Figure 4.

Effect of over-expression of TGFBR3 on migration, EMT and NF-κB activity in CAL-27 cells. CAL-27 cells were transfected for 24 h with 1 µg/ml of plasmid encoding TGFBR3. EV represents empty vector (1 µg/ml of pc-DNA3.1 plasmid)-transfected CAL-27 cells. (A) TGFBR3 expression was determined by western blot analysis and the average band densities from three independent experiments are shown. (B) Scale bars, 10 µm. TGFBR3 overexpression inhibits migration in CAL-27 cells.

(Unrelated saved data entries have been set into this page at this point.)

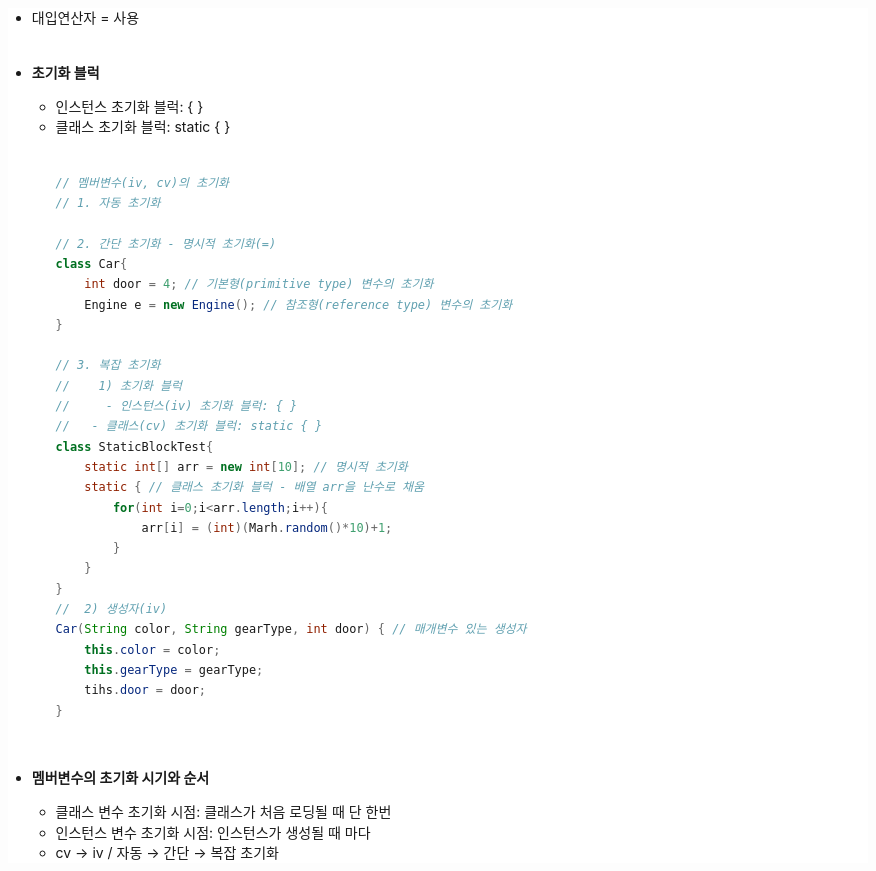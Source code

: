   * 대입연산자 = 사용
  <br/><br/>

* **초기화 블럭**

  * 인스턴스 초기화 블럭: { }   
  * 클래스 초기화 블럭: static { }
  <br/><br/>
    ```java
    // 멤버변수(iv, cv)의 초기화
    // 1. 자동 초기화
    
    // 2. 간단 초기화 - 명시적 초기화(=)
    class Car{
        int door = 4; // 기본형(primitive type) 변수의 초기화
        Engine e = new Engine(); // 참조형(reference type) 변수의 초기화
    }
    
    // 3. 복잡 초기화
    //    1) 초기화 블럭
    //     - 인스턴스(iv) 초기화 블럭: { }
    //   - 클래스(cv) 초기화 블럭: static { }
    class StaticBlockTest{
        static int[] arr = new int[10]; // 명시적 초기화
        static { // 클래스 초기화 블럭 - 배열 arr을 난수로 채움
            for(int i=0;i<arr.length;i++){
                arr[i] = (int)(Marh.random()*10)+1;            
            }
        }    
    }
    //  2) 생성자(iv)
    Car(String color, String gearType, int door) { // 매개변수 있는 생성자
        this.color = color;
        this.gearType = gearType;
        tihs.door = door;
    }
    ```
  <br/>
 
* **멤버변수의 초기화 시기와 순서**

  * 클래스 변수 초기화 시점: 클래스가 처음 로딩될 때 단 한번
  * 인스턴스 변수 초기화 시점: 인스턴스가 생성될 때 마다
  * cv → iv / 자동 → 간단 → 복잡 초기화 

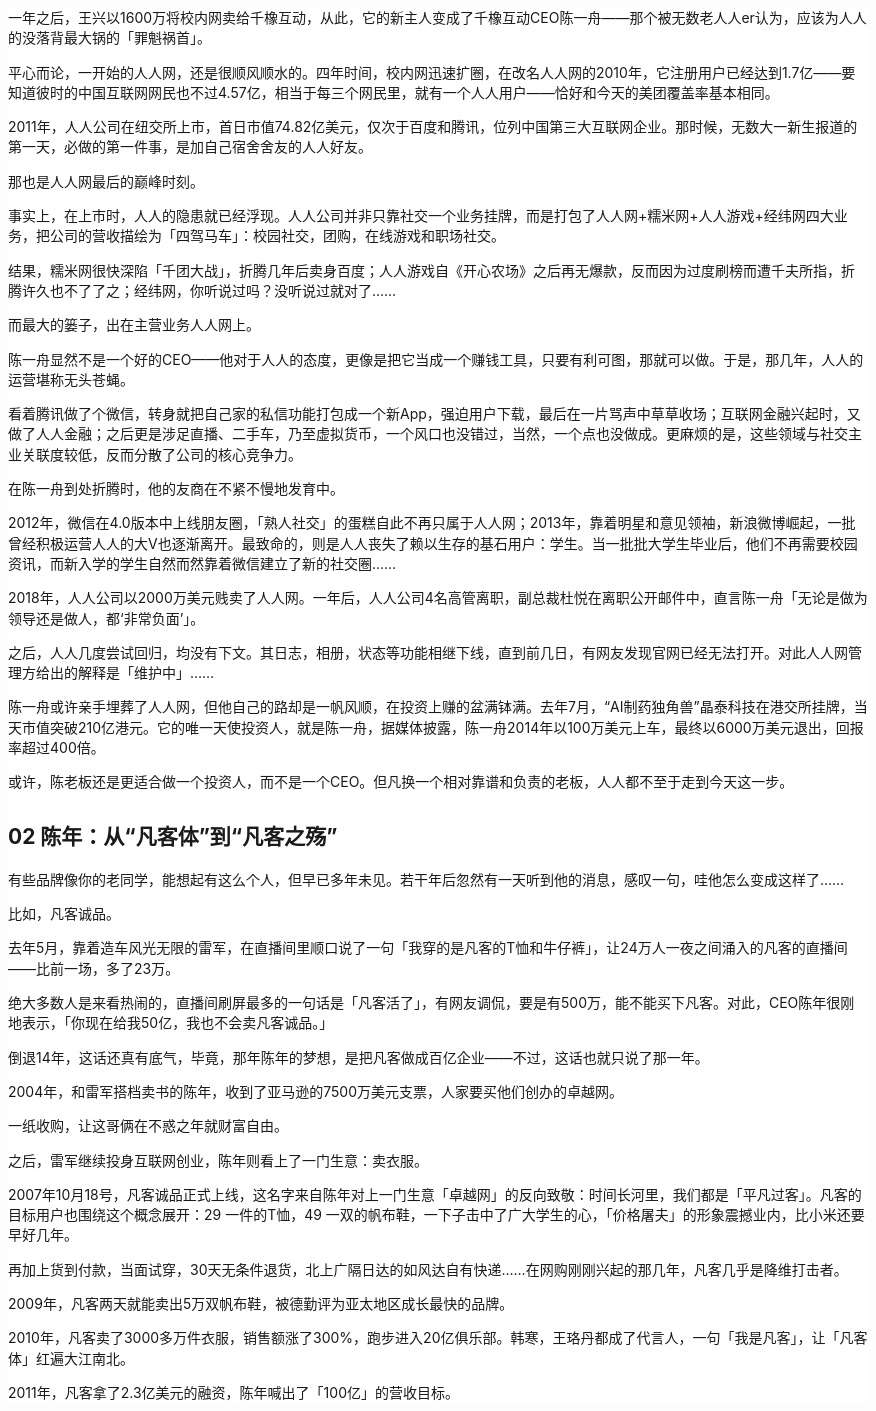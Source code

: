 一年之后，王兴以1600万将校内网卖给千橡互动，从此，它的新主人变成了千橡互动CEO陈一舟——那个被无数老人人er认为，应该为人人的没落背最大锅的「罪魁祸首」。

平心而论，一开始的人人网，还是很顺风顺水的。四年时间，校内网迅速扩圈，在改名人人网的2010年，它注册用户已经达到1.7亿——要知道彼时的中国互联网网民也不过4.57亿，相当于每三个网民里，就有一个人人用户——恰好和今天的美团覆盖率基本相同。

2011年，人人公司在纽交所上市，首日市值74.82亿美元，仅次于百度和腾讯，位列中国第三大互联网企业。那时候，无数大一新生报道的第一天，必做的第一件事，是加自己宿舍舍友的人人好友。

那也是人人网最后的巅峰时刻。

事实上，在上市时，人人的隐患就已经浮现。人人公司并非只靠社交一个业务挂牌，而是打包了人人网+糯米网+人人游戏+经纬网四大业务，把公司的营收描绘为「四驾马车」：校园社交，团购，在线游戏和职场社交。

结果，糯米网很快深陷「千团大战」，折腾几年后卖身百度；人人游戏自《开心农场》之后再无爆款，反而因为过度刷榜而遭千夫所指，折腾许久也不了了之；经纬网，你听说过吗？没听说过就对了……

而最大的篓子，出在主营业务人人网上。

陈一舟显然不是一个好的CEO——他对于人人的态度，更像是把它当成一个赚钱工具，只要有利可图，那就可以做。于是，那几年，人人的运营堪称无头苍蝇。

看着腾讯做了个微信，转身就把自己家的私信功能打包成一个新App，强迫用户下载，最后在一片骂声中草草收场；互联网金融兴起时，又做了人人金融；之后更是涉足直播、二手车，乃至虚拟货币，一个风口也没错过，当然，一个点也没做成。更麻烦的是，这些领域与社交主业关联度较低，反而分散了公司的核心竞争力。

在陈一舟到处折腾时，他的友商在不紧不慢地发育中。

2012年，微信在4.0版本中上线朋友圈，「熟人社交」的蛋糕自此不再只属于人人网；2013年，靠着明星和意见领袖，新浪微博崛起，一批曾经积极运营人人的大V也逐渐离开。最致命的，则是人人丧失了赖以生存的基石用户：学生。当一批批大学生毕业后，他们不再需要校园资讯，而新入学的学生自然而然靠着微信建立了新的社交圈……

2018年，人人公司以2000万美元贱卖了人人网。一年后，人人公司4名高管离职，副总裁杜悦在离职公开邮件中，直言陈一舟「无论是做为领导还是做人，都‘非常负面’」。

之后，人人几度尝试回归，均没有下文。其日志，相册，状态等功能相继下线，直到前几日，有网友发现官网已经无法打开。对此人人网管理方给出的解释是「维护中」……

陈一舟或许亲手埋葬了人人网，但他自己的路却是一帆风顺，在投资上赚的盆满钵满。去年7月，“AI制药独角兽”晶泰科技在港交所挂牌，当天市值突破210亿港元。它的唯一天使投资人，就是陈一舟，据媒体披露，陈一舟2014年以100万美元上车，最终以6000万美元退出，回报率超过400倍。

或许，陈老板还是更适合做一个投资人，而不是一个CEO。但凡换一个相对靠谱和负责的老板，人人都不至于走到今天这一步。

## 02 陈年：从“凡客体”到“凡客之殇”

有些品牌像你的老同学，能想起有这么个人，但早已多年未见。若干年后忽然有一天听到他的消息，感叹一句，哇他怎么变成这样了……

比如，凡客诚品。

去年5月，靠着造车风光无限的雷军，在直播间里顺口说了一句「我穿的是凡客的T恤和牛仔裤」，让24万人一夜之间涌入的凡客的直播间——比前一场，多了23万。

绝大多数人是来看热闹的，直播间刷屏最多的一句话是「凡客活了」，有网友调侃，要是有500万，能不能买下凡客。对此，CEO陈年很刚地表示，「你现在给我50亿，我也不会卖凡客诚品。」

倒退14年，这话还真有底气，毕竟，那年陈年的梦想，是把凡客做成百亿企业——不过，这话也就只说了那一年。

2004年，和雷军搭档卖书的陈年，收到了亚马逊的7500万美元支票，人家要买他们创办的卓越网。

一纸收购，让这哥俩在不惑之年就财富自由。

之后，雷军继续投身互联网创业，陈年则看上了一门生意：卖衣服。

2007年10月18号，凡客诚品正式上线，这名字来自陈年对上一门生意「卓越网」的反向致敬：时间长河里，我们都是「平凡过客」。凡客的目标用户也围绕这个概念展开：29 一件的T恤，49 一双的帆布鞋，一下子击中了广大学生的心，「价格屠夫」的形象震撼业内，比小米还要早好几年。

再加上货到付款，当面试穿，30天无条件退货，北上广隔日达的如风达自有快递……在网购刚刚兴起的那几年，凡客几乎是降维打击者。

2009年，凡客两天就能卖出5万双帆布鞋，被德勤评为亚太地区成长最快的品牌。

2010年，凡客卖了3000多万件衣服，销售额涨了300%，跑步进入20亿俱乐部。韩寒，王珞丹都成了代言人，一句「我是凡客」，让「凡客体」红遍大江南北。

2011年，凡客拿了2.3亿美元的融资，陈年喊出了「100亿」的营收目标。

Following plasmid transfection, cells were subjected to Transwell migration. (C, D) The EMT-related markers, E-cadherin (E-cad) and Vimentin (Vim) were up-regulated and down-regulated after TGFBR3 over-expression for 24 h, respectively. (E) Transient increases in TGFBR3 expression decreased p-p65 expression. (F) Transient increases in TGFBR3 expression resulted in concomitant increases in IκBα expression. (G) TGFBR3 interacts with β-arrestin 2; β-arrestin 2 interacts with IκBα. (J) CAL-27 cells transiently transfected with β-arrestin 2 siRNA. (H) TGFBR3 overexpression decreased p-p65 expression, and co-transfection of TGFBR3 and β-arrestin 2 siRNA resulted in an increase in phosphorylation of p65. Data are presented as mean ± standard deviation following three independent experiments. *p < 0.05 vs. control; ^# p < 0.05 vs. TGFBR3.